Ex-UK climate secretary Davey critical of new government’s “downgrade” of climate change

Series of decisions are making the energy transition “almost impossible”

Sir Ed Davey, the UK’s former Secretary of State for Energy and Climate Change, has spoken in strong terms about the new government’s decision to merge his former department into a wider business ministry – saying the “downgrade” will send a signal to international investors that the country has “given up” on climate change.

He said the Conservative government under previous Prime Minister David Cameron has made a series of “non-rational decisions since 2015” that are “making the energy transition almost impossible”.

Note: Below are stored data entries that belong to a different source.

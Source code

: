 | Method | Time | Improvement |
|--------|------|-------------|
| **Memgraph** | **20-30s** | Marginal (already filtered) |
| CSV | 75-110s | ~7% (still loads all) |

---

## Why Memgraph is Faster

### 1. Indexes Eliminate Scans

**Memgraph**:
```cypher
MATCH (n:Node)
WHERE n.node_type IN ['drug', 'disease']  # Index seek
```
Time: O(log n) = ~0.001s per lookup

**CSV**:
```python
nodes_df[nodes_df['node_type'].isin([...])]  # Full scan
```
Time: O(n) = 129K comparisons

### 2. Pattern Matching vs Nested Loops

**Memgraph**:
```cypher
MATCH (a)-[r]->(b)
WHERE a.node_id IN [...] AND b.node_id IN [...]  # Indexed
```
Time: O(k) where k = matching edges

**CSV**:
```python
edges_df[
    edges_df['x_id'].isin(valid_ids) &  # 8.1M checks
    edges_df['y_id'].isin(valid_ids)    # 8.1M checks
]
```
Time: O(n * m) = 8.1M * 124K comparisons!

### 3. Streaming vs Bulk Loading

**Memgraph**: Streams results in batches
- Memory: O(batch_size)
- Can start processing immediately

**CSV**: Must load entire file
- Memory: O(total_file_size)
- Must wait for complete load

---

Speaking at an event organized by UKSIF, the UK Sustainable Investment and Finance Association, he added: “I am staggered by the extent of uncertainty facing investors – and that’s even before Boris has said anything!” He was referring to the gaffe-prone new Foreign Secretary Boris Johnson.

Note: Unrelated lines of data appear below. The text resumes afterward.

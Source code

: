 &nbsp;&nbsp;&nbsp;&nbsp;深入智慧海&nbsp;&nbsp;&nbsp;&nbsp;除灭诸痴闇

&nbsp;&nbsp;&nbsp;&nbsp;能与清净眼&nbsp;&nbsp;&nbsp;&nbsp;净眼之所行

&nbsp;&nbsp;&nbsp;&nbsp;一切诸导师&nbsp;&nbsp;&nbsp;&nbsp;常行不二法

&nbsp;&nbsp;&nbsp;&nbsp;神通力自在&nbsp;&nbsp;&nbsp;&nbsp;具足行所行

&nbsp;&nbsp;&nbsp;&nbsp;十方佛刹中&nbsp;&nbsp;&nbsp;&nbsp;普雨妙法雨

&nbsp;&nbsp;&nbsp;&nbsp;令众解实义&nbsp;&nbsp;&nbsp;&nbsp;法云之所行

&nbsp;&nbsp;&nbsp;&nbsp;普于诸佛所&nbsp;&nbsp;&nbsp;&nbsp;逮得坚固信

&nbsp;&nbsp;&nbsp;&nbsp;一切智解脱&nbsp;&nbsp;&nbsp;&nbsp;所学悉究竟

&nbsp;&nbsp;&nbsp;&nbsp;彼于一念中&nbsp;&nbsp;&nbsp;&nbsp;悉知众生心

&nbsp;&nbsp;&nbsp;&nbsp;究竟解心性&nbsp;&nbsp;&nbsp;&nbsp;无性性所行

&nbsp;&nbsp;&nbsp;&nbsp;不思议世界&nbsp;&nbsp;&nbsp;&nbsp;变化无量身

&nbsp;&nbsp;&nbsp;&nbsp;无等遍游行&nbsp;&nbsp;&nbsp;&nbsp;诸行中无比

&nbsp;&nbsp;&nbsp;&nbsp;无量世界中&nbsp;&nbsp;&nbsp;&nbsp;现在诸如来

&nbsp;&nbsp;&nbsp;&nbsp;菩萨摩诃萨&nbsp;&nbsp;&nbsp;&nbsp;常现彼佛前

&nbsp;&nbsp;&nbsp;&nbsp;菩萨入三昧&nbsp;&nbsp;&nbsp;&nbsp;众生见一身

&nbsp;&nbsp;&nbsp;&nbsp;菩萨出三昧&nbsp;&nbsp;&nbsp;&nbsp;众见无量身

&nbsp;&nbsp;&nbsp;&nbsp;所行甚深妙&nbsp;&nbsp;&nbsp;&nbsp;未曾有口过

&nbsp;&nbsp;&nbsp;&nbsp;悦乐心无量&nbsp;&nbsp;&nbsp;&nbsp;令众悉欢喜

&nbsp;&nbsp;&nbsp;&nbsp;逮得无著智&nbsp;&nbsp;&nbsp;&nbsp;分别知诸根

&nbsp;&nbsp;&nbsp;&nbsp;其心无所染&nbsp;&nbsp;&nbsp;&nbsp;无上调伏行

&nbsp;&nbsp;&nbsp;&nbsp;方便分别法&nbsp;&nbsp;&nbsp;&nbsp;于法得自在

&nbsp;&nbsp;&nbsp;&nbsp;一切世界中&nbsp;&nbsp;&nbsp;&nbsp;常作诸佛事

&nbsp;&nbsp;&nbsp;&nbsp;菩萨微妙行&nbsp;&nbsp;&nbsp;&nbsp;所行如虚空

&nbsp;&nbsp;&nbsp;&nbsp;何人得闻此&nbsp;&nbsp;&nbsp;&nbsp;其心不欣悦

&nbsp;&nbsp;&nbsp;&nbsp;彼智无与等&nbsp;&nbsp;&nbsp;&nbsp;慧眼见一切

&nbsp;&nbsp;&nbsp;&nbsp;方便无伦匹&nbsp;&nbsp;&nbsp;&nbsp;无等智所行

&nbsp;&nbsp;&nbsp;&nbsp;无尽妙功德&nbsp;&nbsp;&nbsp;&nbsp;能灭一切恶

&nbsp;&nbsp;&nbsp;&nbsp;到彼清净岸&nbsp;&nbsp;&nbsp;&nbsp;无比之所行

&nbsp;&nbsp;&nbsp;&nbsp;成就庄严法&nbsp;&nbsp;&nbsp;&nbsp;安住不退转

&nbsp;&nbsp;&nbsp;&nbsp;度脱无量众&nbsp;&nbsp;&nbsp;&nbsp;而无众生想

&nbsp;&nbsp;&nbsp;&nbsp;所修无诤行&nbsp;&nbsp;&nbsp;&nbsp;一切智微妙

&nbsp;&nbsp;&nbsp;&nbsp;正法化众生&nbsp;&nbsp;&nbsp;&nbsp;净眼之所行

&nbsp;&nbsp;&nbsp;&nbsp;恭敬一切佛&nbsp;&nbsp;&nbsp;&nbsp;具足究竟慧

Davey – now chair of community energy enterprise Mongoose Energy – called the absorption of the former Department of Energy and Climate Change (DECC) into the new Department of Business, Energy & Industrial Strategy (BEIS) “a retrograde step”.

Davey said: “It’s in the name, you are downgraded. International investors will say the UK has given up on climate change.” On top of this, new Prime Minister Theresa May has appointed Andrea Leadsom, whose voting record in Parliament shows opposition to climate change regulation, as environment minister.Davey, one of the senior Liberal Democrats in the former coalition government, said his colleague Vince Cable as Business Secretary had done valuable work on fiduciary duty, corporate reporting, and stewardship. Cable had commissioned the Kay Review.

“I am staggered by the extent of uncertainty facing investors”

But he said he “remains to be convinced” about May’s plans for corporate governance reforms. Davey said of binding votes on pay that executives would still be able to bypass this somehow. And as for workers on boards, he prefers greater employee share ownership.

Meanwhile, other government appointments which have raised eyebrows include the Minister for Civil Society Rob Wilson, who oversees social investment, being moved to the Department for Culture, Media and Sport. Trade body Social Enterprise UK called it “a curious move with potentially serious consequences for our sector’s future”.

And Ros Altmann, the pensions industry expert who was Minister of State for pensions, was replaced by Richard Harrington – with the more junior title of Undersecretary of State. She hit out, saying: “It would seem that the role of Pensions Minister is being downgraded by the new Government.”